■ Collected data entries
-*-*-
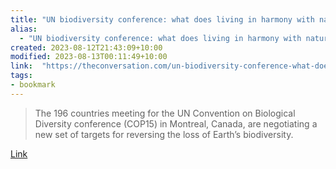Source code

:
 ```yaml
---
title: "UN biodiversity conference: what does living in harmony with nature look like?"
alias:
  - "UN biodiversity conference: what does living in harmony with nature look like?"
created: 2023-08-12T21:43:09+10:00
modified: 2023-08-13T00:11:49+10:00
link:  "https://theconversation.com/un-biodiversity-conference-what-does-living-in-harmony-with-nature-look-like-196228"
tags:
- bookmark
---
```


> The 196 countries meeting for the UN Convention on Biological Diversity conference (COP15) in Montreal, Canada, are negotiating a new set of targets for reversing the loss of Earth’s biodiversity.

[Link](https://theconversation.com/un-biodiversity-conference-what-does-living-in-harmony-with-nature-look-like-196228)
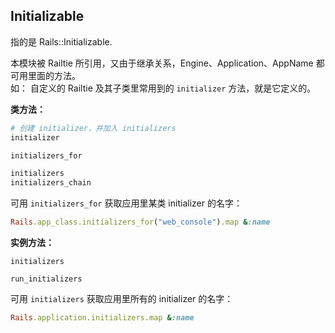 ## Initializable

指的是 Rails::Initializable.

本模块被 Railtie 所引用，又由于继承关系，Engine、Application、AppName 都可用里面的方法。
<br>
如：
自定义的 Railtie 及其子类里常用到的 `initializer` 方法，就是它定义的。

**类方法：**

```ruby
# 创建 initializer，并加入 initializers
initializer

initializers_for

initializers
initializers_chain
```

可用 `initializers_for` 获取应用里某类 initializer 的名字：

```ruby
Rails.app_class.initializers_for("web_console").map &:name
```

**实例方法：**

```
initializers

run_initializers
```

可用 `initializers` 获取应用里所有的 initializer 的名字：

```ruby
Rails.application.initializers.map &:name
```
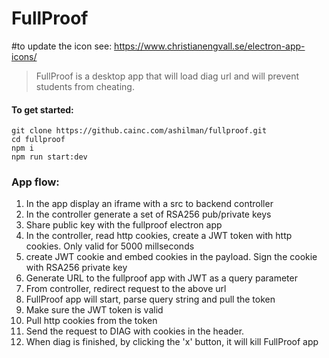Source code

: # FullProof
#to update the icon see:
https://www.christianengvall.se/electron-app-icons/

> FullProof is a desktop app that will load diag url and will prevent students from cheating.

#### To get started:

```
git clone https://github.cainc.com/ashilman/fullproof.git
cd fullproof
npm i
npm run start:dev
```


### App flow:

1. In the app display an iframe with a src to backend controller
2. In the controller generate a set of RSA256 pub/private keys
3. Share public key with the fullproof electron app
4. In the controller, read http cookies, create a JWT token with http cookies. Only valid for 5000 millseconds
5. create JWT cookie and embed cookies in the payload. Sign the cookie with RSA256 private key
6. Generate URL to the fullproof app with JWT as a query parameter
7. From controller, redirect request to the above url
8. FullProof app will start, parse query string and pull the token
9. Make sure the JWT token is valid
10. Pull http cookies from the token
11. Send the request to DIAG with cookies in the header.
12. When diag is finished, by clicking the 'x' button, it will kill FullProof app
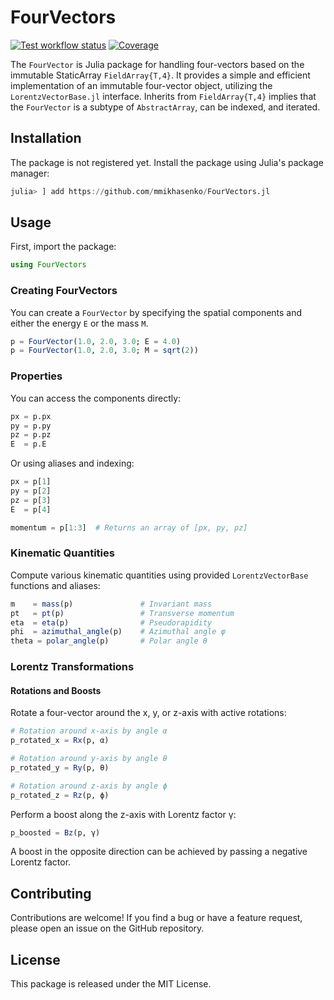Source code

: # FourVectors

[![Test workflow status](https://github.com/mmikhasenko/FourVectors.jl/actions/workflows/Test.yml/badge.svg?branch=main)](https://github.com/mmikhasenko/FourVectors.jl/actions/workflows/Test.yml?query=branch%3Amain)
[![Coverage](https://codecov.io/gh/mmikhasenko/FourVectors.jl/branch/main/graph/badge.svg)](https://codecov.io/gh/mmikhasenko/FourVectors.jl)

The `FourVector` is Julia package for handling four-vectors based on the immutable StaticArray `FieldArray{T,4}`.
It provides a simple and efficient implementation of an immutable four-vector object, utilizing the `LorentzVectorBase.jl` interface.
Inherits from `FieldArray{T,4}` implies that the `FourVector` is a subtype of `AbstractArray`, can be indexed, and iterated.

## Installation

The package is not registered yet.
Install the package using Julia's package manager:

```julia
julia> ] add https://github.com/mmikhasenko/FourVectors.jl
```

## Usage

First, import the package:

```julia
using FourVectors
```

### Creating FourVectors

You can create a `FourVector` by specifying the spatial components and either the energy `E` or the mass `M`.

```julia
p = FourVector(1.0, 2.0, 3.0; E = 4.0)
p = FourVector(1.0, 2.0, 3.0; M = sqrt(2))
```

### Properties

You can access the components directly:

```julia
px = p.px
py = p.py
pz = p.pz
E  = p.E
```

Or using aliases and indexing:

```julia
px = p[1]
py = p[2]
pz = p[3]
E  = p[4]

momentum = p[1:3]  # Returns an array of [px, py, pz]
```

### Kinematic Quantities

Compute various kinematic quantities using provided `LorentzVectorBase` functions and aliases:

```julia
m    = mass(p)               # Invariant mass
pt   = pt(p)                 # Transverse momentum
eta  = eta(p)                # Pseudorapidity
phi  = azimuthal_angle(p)    # Azimuthal angle φ
theta = polar_angle(p)       # Polar angle θ
```

### Lorentz Transformations

#### Rotations and Boosts

Rotate a four-vector around the x, y, or z-axis with active rotations:

```julia
# Rotation around x-axis by angle α
p_rotated_x = Rx(p, α)

# Rotation around y-axis by angle θ
p_rotated_y = Ry(p, θ)

# Rotation around z-axis by angle ϕ
p_rotated_z = Rz(p, ϕ)
```

Perform a boost along the z-axis with Lorentz factor γ:

```julia
p_boosted = Bz(p, γ)
```
A boost in the opposite direction can be achieved by passing a negative Lorentz factor.

## Contributing

Contributions are welcome! If you find a bug or have a feature request, please open an issue on the GitHub repository.

## License

This package is released under the MIT License.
-*-*-
■ Exercise brief
If a line in the records above holds the string "that", copy it out.

■ Expected answer
> FullProof is a desktop app that will load diag url and will prevent students from cheating.
Inherits from `FieldArray{T,4}` implies that the `FourVector` is a subtype of `AbstractArray`, can be indexed, and iterated.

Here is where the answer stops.